Before hazardous wastes are loaded, unloaded, or transferred, a chemical risk assessment should be performed. The assessment results should determine how the person handling the waste should be protected from the hazards associated with the waste. Because of the nature of waste, overalls, safety boots, safety glasses, and plastic gloves should be specified as a minimum standard. Additional personal protective equipment (PPE) such as Respiratory Protective Equipment (RPE) or impermeable “coveralls” may be required where, for example, toxic or corrosive waste is handled.

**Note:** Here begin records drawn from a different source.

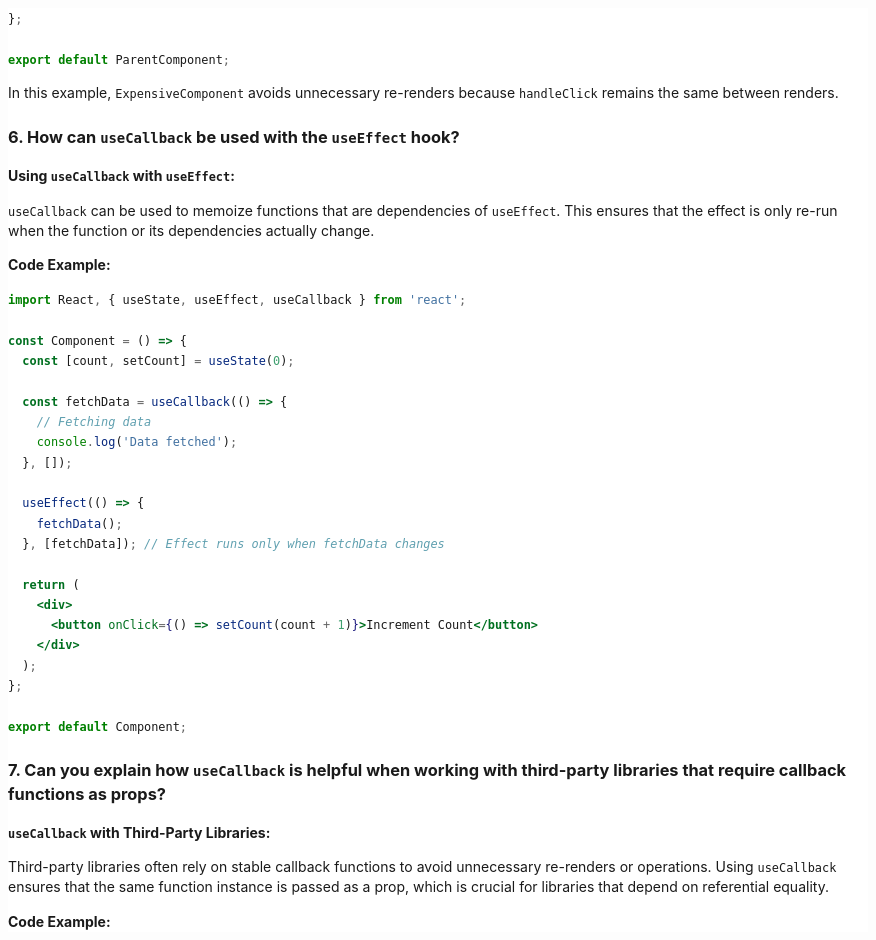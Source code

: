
 ```jsx
};

export default ParentComponent;
```

In this example, `ExpensiveComponent` avoids unnecessary re-renders because `handleClick` remains the same between renders.

### 6. How can `useCallback` be used with the `useEffect` hook?

**Using `useCallback` with `useEffect`:**

`useCallback` can be used to memoize functions that are dependencies of `useEffect`. This ensures that the effect is only re-run when the function or its dependencies actually change.

**Code Example:**

```jsx
import React, { useState, useEffect, useCallback } from 'react';

const Component = () => {
  const [count, setCount] = useState(0);

  const fetchData = useCallback(() => {
    // Fetching data
    console.log('Data fetched');
  }, []);

  useEffect(() => {
    fetchData();
  }, [fetchData]); // Effect runs only when fetchData changes

  return (
    <div>
      <button onClick={() => setCount(count + 1)}>Increment Count</button>
    </div>
  );
};

export default Component;
```

### 7. Can you explain how `useCallback` is helpful when working with third-party libraries that require callback functions as props?

**`useCallback` with Third-Party Libraries:**

Third-party libraries often rely on stable callback functions to avoid unnecessary re-renders or operations. Using `useCallback` ensures that the same function instance is passed as a prop, which is crucial for libraries that depend on referential equality.

**Code Example:**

Containers of hazardous waste should be transported in a manner that will minimize the risk of damage to the container and spillage of the contents. Containers such as drums or IBCs should only be mobilized using trolleys, powered equipment (e.g., forklift trucks), or hand trucks. Under no circumstances should containers be tipped or rolled, even when empty. Negligent handling may damage the seams resulting in future leaks or ruptures. Where possible, the trolleys or forklifts should incorporate a bund or drip tray to contain spills. If a forklift is used to transport an individual drum, a “drum clamp” should be used to help stabilize the drums during transportation. 

Hazardous waste collection activities should be supervised at all times. Equipment such as absorbent pads and barrier materials (sandbags or proprietary absorbent granules) should be located in close proximity to where hazardous waste is collected, transported, or stored.  If 205 liter (55 gallons) drums are used to store liquids, “over-drums” or salvage drums should be available. Leaking drums can be placed inside these containers to contain the leak.

Spills of liquid waste should be soaked up using absorbent materials and disposed of as hazardous waste. Spills of dry hazardous wastes should be cleaned using an industrial vacuum cleaner. Some hazardous wastes are water-reactive, and on no account should such wastes be cleaned up using water.  Dry waste should not be cleaned up by dry brushing because the waste may become airborne and be inhaled.